NIST Draft Framework

NIST Cyber Security Draft Framework Puts Execs In Driver’s Seat

The U.S. government’s federal technology agency has published a draft version of a voluntary framework it hopes will guide the private sector in reducing the risk of cyber attacks on critical infrastructure.

NIST Framework Report
A draft of NIST’s Cyber Security framework for Critical Infrastructure was released this week.

The National Institute of Standards and Technology (NIST) published a draft of its Preliminary Framework to Reduce Cyber Risks to Critical Infrastructure on Monday. The document provides a guide for critical infrastructure owners of different maturity levels to begin documenting and understanding their risk of cyber attack, and – eventually – to measure their performance in areas such as asset management, threat detection and incident response.

The framework was called for by Executive Order 13636, signed by President Obama in February. In that order, NIST was charged with creating a framework for sharing cyber security threat information and information on successful approaches to reduce risks to critical infrastructure.

The Framework is comprised of five major cybersecurity functions:

  • Know (ing) – defined as gaining the “institutional understanding to identify what systems need to be protected,” as well as the priority of those assets
  • Prevent (ing) –defined as “categories of management, technical, and operational activities” that can ensure adequate protection against threats to critical infrastructure components. Practically, these correlate with many defensive and security tools, like IAM, application and network security, and so on.
  • Detect (ing) –Generally, monitoring tools and other means of observing undesirable events that increase cyber risk.
  • Respond (ing) – Specific risk management decisions and activities enacted based upon previously implemented planning (from the Prevent function) relative to estimated impact.
  • Recover (ing)  – Defined as “categories of management, technical, and operational activities that restore services that have  been impaired by a cybersecurity risk event.” Could be traditional disaster recovery, or follow up training and education. 

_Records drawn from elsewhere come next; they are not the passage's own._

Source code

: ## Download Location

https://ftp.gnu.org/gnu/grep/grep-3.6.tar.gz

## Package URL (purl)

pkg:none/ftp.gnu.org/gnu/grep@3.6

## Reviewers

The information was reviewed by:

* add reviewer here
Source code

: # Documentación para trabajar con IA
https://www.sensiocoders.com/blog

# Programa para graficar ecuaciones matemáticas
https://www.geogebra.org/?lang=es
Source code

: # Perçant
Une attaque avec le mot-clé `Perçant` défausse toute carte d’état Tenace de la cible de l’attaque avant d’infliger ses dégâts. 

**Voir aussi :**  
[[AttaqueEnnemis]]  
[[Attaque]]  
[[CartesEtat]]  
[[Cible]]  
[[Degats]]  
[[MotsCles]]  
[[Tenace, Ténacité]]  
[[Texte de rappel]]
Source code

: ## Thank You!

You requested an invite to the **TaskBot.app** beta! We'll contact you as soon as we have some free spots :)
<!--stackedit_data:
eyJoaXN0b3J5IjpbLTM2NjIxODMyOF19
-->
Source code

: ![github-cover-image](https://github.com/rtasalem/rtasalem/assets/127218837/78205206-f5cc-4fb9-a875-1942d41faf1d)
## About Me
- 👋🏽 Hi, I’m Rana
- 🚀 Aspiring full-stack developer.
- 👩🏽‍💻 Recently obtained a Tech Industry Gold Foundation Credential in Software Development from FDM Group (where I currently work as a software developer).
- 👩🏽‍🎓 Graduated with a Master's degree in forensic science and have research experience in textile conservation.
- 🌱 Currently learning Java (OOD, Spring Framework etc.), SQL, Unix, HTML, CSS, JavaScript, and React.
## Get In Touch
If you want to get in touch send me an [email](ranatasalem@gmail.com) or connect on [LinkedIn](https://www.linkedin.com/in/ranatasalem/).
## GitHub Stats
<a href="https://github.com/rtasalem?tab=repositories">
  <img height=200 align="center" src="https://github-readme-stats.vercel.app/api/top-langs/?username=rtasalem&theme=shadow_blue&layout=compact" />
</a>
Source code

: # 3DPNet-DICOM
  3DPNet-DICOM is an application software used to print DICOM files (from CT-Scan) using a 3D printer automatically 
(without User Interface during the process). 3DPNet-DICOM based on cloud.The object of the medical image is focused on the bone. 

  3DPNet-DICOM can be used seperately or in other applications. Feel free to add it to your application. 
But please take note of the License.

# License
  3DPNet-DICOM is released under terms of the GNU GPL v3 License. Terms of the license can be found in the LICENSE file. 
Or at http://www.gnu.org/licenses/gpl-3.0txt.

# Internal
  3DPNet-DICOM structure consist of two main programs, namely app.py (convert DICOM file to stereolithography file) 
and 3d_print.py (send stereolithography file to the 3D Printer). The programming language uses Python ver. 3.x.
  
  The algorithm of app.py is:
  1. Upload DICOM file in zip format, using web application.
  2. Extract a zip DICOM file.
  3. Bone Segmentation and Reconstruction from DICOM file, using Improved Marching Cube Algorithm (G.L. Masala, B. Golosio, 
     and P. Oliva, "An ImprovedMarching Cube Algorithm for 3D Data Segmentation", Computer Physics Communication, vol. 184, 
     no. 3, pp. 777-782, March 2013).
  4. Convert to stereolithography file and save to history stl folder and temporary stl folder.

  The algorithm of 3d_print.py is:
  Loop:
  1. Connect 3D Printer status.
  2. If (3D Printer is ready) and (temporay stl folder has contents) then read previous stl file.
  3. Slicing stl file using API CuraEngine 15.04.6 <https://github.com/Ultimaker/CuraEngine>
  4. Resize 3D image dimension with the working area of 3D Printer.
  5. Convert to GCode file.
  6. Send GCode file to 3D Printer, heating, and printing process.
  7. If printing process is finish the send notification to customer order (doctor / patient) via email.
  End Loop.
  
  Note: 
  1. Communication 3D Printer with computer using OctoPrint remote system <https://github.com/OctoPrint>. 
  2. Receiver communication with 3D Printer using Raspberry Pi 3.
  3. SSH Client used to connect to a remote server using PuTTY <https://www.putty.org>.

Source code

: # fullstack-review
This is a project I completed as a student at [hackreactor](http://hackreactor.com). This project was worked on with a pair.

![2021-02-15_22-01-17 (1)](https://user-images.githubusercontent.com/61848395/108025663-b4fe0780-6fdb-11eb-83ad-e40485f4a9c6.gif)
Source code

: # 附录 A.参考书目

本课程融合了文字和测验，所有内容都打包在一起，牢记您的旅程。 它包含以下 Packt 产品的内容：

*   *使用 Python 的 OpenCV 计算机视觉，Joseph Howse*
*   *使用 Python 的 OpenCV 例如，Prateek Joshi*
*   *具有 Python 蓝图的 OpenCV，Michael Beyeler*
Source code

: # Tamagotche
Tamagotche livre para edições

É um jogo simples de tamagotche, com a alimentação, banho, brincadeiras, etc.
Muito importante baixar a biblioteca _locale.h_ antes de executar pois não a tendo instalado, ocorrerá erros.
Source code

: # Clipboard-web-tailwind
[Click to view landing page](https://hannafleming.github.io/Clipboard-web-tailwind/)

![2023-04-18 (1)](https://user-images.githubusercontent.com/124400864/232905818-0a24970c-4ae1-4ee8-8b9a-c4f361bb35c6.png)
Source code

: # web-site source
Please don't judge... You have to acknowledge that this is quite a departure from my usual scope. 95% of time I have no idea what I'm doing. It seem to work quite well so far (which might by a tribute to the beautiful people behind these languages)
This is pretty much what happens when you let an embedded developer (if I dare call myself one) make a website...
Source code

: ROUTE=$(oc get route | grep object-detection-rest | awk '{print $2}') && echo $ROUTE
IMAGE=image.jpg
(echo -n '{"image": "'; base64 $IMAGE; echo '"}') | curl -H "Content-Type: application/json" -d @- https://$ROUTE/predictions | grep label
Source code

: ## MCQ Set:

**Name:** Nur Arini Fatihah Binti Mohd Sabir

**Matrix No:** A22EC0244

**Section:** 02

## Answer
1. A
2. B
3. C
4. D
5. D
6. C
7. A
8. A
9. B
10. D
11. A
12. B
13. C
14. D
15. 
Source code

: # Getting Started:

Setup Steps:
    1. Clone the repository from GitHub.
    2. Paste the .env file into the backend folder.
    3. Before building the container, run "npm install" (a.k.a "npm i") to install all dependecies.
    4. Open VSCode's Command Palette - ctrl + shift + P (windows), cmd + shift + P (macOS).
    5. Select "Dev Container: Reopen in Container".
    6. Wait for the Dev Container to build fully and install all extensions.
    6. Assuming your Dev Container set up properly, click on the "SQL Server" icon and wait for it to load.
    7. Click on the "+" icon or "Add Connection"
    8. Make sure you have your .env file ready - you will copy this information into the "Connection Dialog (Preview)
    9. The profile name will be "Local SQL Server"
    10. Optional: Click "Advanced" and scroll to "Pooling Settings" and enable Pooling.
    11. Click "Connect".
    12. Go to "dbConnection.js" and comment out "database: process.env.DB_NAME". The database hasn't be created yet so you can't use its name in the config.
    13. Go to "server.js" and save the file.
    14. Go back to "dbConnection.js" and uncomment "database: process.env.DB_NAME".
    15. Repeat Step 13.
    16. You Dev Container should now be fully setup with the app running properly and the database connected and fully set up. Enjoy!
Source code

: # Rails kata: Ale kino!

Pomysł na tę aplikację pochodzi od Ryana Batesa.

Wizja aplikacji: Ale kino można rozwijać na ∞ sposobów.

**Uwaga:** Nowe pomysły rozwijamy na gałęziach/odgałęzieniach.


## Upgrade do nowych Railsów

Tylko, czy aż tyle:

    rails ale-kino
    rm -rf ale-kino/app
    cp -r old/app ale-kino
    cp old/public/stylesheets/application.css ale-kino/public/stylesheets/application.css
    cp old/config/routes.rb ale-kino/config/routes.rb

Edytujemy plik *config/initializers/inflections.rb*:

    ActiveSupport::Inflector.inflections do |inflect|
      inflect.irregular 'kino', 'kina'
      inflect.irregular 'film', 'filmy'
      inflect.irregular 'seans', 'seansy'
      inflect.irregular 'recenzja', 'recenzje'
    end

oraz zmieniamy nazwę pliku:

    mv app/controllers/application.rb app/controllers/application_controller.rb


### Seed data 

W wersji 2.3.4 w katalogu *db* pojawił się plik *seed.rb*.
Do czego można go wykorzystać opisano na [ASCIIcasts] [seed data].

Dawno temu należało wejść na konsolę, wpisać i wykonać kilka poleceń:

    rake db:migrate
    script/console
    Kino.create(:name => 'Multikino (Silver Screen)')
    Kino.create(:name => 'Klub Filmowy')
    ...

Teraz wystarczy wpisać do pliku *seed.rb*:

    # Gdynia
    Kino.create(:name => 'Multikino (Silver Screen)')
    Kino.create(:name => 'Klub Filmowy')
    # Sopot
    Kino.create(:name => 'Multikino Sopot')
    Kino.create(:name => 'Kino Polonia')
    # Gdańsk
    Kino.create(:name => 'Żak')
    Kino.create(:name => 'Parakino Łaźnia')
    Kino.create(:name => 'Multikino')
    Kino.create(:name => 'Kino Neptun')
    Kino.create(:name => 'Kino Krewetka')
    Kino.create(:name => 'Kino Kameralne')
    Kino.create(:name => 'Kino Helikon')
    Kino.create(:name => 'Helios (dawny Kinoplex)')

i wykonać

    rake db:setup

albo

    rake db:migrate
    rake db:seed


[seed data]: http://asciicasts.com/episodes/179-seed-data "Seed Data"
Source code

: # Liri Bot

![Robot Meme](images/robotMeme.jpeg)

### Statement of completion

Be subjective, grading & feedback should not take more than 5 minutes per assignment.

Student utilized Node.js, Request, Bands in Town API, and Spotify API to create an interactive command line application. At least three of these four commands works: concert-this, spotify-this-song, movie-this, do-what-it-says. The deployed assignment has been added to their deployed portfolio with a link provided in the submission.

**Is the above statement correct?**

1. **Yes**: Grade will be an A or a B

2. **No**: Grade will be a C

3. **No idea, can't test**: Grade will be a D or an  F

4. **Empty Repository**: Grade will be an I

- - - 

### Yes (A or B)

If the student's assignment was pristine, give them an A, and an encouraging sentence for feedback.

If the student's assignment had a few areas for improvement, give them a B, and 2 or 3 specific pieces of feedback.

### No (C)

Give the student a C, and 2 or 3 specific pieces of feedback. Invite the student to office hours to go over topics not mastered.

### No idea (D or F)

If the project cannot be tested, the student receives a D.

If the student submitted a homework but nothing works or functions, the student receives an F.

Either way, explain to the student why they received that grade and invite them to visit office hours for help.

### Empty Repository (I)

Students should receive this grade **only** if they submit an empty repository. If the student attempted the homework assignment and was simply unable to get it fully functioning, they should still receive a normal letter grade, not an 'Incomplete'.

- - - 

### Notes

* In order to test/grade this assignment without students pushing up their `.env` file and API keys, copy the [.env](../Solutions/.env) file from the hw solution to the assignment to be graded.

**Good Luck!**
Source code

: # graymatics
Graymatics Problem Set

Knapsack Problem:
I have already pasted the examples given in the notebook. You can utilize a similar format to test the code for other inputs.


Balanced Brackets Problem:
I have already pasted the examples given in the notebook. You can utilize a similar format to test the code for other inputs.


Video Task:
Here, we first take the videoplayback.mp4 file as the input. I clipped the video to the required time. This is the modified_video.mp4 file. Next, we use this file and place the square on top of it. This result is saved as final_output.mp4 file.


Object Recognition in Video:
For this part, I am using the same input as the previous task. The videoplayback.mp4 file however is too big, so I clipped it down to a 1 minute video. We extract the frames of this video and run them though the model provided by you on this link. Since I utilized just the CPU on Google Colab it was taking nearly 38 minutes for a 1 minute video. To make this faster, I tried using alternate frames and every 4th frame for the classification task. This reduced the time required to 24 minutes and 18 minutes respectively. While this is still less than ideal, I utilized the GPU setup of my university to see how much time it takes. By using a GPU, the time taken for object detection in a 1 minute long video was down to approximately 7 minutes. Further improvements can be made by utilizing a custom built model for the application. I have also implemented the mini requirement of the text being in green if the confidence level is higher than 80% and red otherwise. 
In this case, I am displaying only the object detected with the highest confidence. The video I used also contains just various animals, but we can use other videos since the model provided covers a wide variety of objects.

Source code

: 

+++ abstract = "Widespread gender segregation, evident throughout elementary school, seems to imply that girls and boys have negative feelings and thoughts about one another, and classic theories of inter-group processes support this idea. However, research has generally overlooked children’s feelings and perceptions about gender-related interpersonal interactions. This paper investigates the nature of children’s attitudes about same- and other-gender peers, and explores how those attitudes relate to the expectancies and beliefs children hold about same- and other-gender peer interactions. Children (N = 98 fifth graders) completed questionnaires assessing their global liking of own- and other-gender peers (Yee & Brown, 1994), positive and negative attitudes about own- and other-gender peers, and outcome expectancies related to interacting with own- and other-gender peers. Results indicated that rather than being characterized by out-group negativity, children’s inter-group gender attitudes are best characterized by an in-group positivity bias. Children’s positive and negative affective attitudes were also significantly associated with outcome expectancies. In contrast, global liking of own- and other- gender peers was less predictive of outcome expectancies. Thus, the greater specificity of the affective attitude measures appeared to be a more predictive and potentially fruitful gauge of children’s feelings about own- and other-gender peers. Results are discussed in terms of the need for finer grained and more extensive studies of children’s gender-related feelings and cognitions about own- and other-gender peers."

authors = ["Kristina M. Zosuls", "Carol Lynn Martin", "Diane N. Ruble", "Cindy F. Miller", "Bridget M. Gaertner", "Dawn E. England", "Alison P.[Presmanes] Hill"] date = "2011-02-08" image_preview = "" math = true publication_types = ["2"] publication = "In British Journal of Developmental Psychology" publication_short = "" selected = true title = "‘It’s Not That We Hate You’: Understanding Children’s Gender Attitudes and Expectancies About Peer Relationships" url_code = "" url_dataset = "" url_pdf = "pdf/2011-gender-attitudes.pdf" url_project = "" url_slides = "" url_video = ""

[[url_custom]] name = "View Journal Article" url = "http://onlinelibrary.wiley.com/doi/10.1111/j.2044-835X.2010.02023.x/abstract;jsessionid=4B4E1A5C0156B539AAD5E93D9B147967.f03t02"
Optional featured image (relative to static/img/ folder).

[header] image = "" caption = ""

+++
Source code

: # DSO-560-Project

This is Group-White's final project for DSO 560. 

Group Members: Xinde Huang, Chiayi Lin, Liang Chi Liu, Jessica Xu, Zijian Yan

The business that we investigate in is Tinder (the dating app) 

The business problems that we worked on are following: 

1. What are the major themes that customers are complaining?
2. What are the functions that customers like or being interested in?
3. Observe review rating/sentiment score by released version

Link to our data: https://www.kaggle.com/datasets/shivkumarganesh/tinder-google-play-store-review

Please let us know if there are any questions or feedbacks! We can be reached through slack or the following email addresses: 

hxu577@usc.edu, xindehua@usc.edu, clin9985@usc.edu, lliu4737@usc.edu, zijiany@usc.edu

Within each category, there might be many subcategories, each linking to reference information (like other published NIST standards) to inform the framework user. Those subcategories aren’t known yet, but will be hammered out during a workshop on the Framework that NIST will hold in San Diego, California, from July 10 to July 12.

an image of a metal tower of Power Lines

NIST created the document based on input from the IT security community. It said the draft represents the consensus of that public input. Specifically, the agency said that many reviewers agreed that the Cybersecurity Framework would not be effective unless senior management within affected organizations were “fully engaged and aware of the vulnerabilities and risks posed by cybersecurity threats – and committed to integrating cybersecurity risks into the enterprise’s larger risk management approach.”

As a result, the draft focuses on how senior executives and others can use the Framework to assess their risks, how their organization is managing those risks and how their efforts align (if at all) with existing cybersecurity standards, guidelines, and practices.

When implemented, the framework will further break down each security function by role, with different tasks for Senior Executives, Business Process Managers and Operational Managers. Further, organizations will be asked to assess the degree to which they have implemented each function, category and subcategory using “FILs” or Framework Implementation Levels.

Critical infrastructure in the U.S. is largely in private hands and is a top concern of government officials worried about cyber incursions by foreign nations. The Department of Homeland Security Industrial Control System Cyber Emergency Response Team (ICS-CERT) issued a report last week that found attempted cyber attacks on critical infrastructure in the U.S., including energy and critical manufacturing jumped sharply in the first half of 2013. The agency has responded to 200 such incidents so far in fiscal year 2013 (October of 2012 to May of 2013), compared to 198 incidents for all of fiscal year 2012. A majority of those incidents – 53% – were against organizations in the energy sector, ICS-CERT reported.